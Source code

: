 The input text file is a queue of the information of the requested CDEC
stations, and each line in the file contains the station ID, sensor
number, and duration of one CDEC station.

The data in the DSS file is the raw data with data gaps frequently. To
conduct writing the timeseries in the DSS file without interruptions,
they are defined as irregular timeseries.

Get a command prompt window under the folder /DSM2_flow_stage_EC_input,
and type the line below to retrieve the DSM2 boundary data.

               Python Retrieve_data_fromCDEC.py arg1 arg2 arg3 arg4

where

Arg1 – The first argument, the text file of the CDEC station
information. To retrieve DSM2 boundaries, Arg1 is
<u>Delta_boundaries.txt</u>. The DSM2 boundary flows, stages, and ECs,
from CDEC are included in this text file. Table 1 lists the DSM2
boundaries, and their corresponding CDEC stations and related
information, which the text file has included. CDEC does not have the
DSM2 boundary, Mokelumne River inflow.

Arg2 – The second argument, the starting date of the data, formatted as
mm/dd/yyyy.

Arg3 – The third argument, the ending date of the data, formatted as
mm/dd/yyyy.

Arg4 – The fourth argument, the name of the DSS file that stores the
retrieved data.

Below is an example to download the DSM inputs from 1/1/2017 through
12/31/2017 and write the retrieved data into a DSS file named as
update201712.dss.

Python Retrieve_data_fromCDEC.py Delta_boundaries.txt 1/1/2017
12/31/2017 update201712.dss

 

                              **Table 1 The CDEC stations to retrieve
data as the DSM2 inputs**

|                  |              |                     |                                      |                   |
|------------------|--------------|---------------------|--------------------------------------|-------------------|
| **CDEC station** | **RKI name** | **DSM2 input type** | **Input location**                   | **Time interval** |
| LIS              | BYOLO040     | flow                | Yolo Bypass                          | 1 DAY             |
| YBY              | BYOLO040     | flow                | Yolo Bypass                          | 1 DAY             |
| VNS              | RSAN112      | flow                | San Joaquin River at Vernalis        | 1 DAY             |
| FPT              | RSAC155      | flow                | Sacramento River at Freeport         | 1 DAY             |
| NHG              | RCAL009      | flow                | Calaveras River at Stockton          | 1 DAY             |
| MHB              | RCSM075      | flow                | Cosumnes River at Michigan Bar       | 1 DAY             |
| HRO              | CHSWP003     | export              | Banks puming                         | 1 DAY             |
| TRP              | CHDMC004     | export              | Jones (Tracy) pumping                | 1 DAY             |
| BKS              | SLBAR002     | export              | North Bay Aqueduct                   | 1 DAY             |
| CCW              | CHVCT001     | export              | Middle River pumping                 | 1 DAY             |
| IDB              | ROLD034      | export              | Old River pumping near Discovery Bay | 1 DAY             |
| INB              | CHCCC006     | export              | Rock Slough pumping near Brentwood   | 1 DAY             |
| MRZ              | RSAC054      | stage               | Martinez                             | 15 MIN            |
━━━━━━━━━━━━━━━━
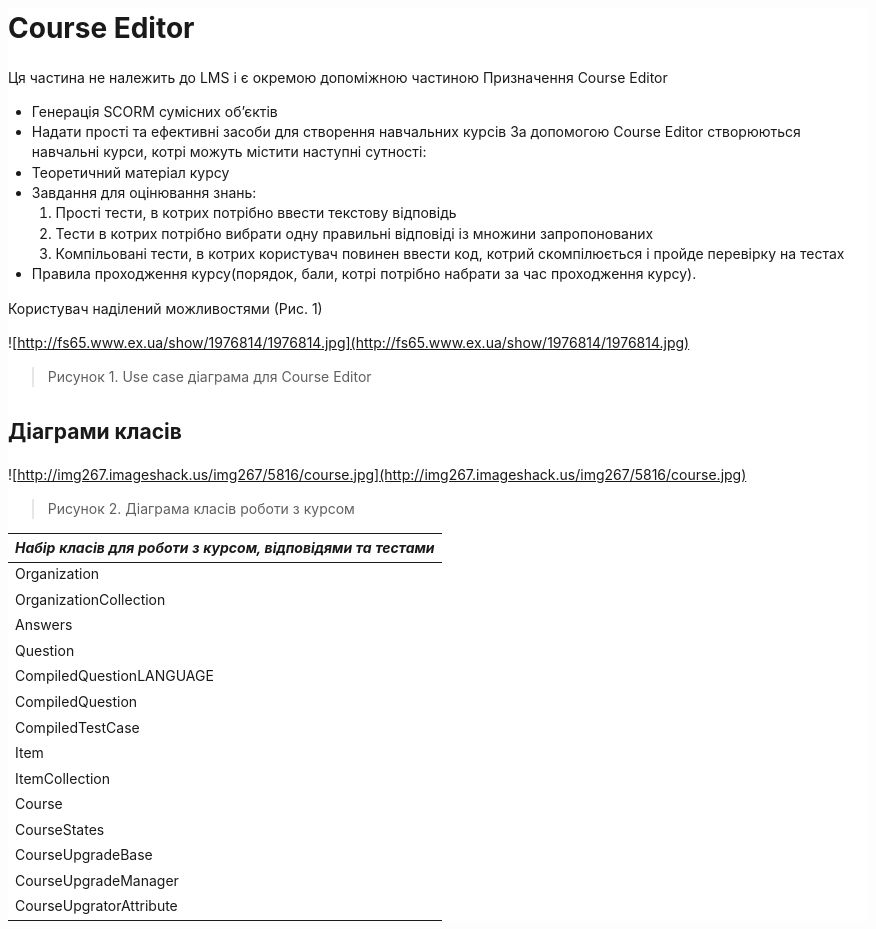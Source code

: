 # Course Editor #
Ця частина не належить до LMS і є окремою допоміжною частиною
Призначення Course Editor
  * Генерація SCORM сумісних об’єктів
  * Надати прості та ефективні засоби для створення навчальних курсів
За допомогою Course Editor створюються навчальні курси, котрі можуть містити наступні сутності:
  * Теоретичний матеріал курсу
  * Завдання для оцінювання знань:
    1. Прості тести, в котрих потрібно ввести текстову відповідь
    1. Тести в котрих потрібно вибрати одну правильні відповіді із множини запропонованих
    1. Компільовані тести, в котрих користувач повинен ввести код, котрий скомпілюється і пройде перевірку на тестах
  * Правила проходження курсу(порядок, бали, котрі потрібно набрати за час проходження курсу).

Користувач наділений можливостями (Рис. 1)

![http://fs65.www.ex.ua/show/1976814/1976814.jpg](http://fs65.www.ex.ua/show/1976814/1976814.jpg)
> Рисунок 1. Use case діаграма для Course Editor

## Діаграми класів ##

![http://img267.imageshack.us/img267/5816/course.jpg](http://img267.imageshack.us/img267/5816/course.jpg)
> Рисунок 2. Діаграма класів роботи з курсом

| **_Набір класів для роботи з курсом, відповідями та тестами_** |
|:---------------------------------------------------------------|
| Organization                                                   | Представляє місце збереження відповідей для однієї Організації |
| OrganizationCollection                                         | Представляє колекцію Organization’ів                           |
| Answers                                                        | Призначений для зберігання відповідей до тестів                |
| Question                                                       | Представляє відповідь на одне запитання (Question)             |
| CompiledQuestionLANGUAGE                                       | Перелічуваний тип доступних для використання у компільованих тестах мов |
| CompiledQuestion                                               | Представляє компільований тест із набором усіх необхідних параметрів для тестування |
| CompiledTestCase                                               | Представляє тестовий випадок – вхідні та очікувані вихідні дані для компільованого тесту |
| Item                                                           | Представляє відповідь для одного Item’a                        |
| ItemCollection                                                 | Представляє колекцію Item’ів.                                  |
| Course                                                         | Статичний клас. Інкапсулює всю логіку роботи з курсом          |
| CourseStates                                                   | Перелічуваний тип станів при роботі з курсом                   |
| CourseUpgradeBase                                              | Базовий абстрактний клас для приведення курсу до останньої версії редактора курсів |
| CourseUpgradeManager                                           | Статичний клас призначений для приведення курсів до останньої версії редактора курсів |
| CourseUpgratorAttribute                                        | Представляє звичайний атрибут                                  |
━━━━━━━━━━━━━━━━
■ **WHAT IS EXPECTED**
From the line holding "1. Компільовані тести, в" to the line holding "Користувач наділений можливостями (Рис. 1)", inclusive, restate each line above exactly as written.

■ **ANSWER**
    1. Компільовані тести, в котрих користувач повинен ввести код, котрий скомпілюється і пройде перевірку на тестах
  * Правила проходження курсу(порядок, бали, котрі потрібно набрати за час проходження курсу).

Користувач наділений можливостями (Рис. 1)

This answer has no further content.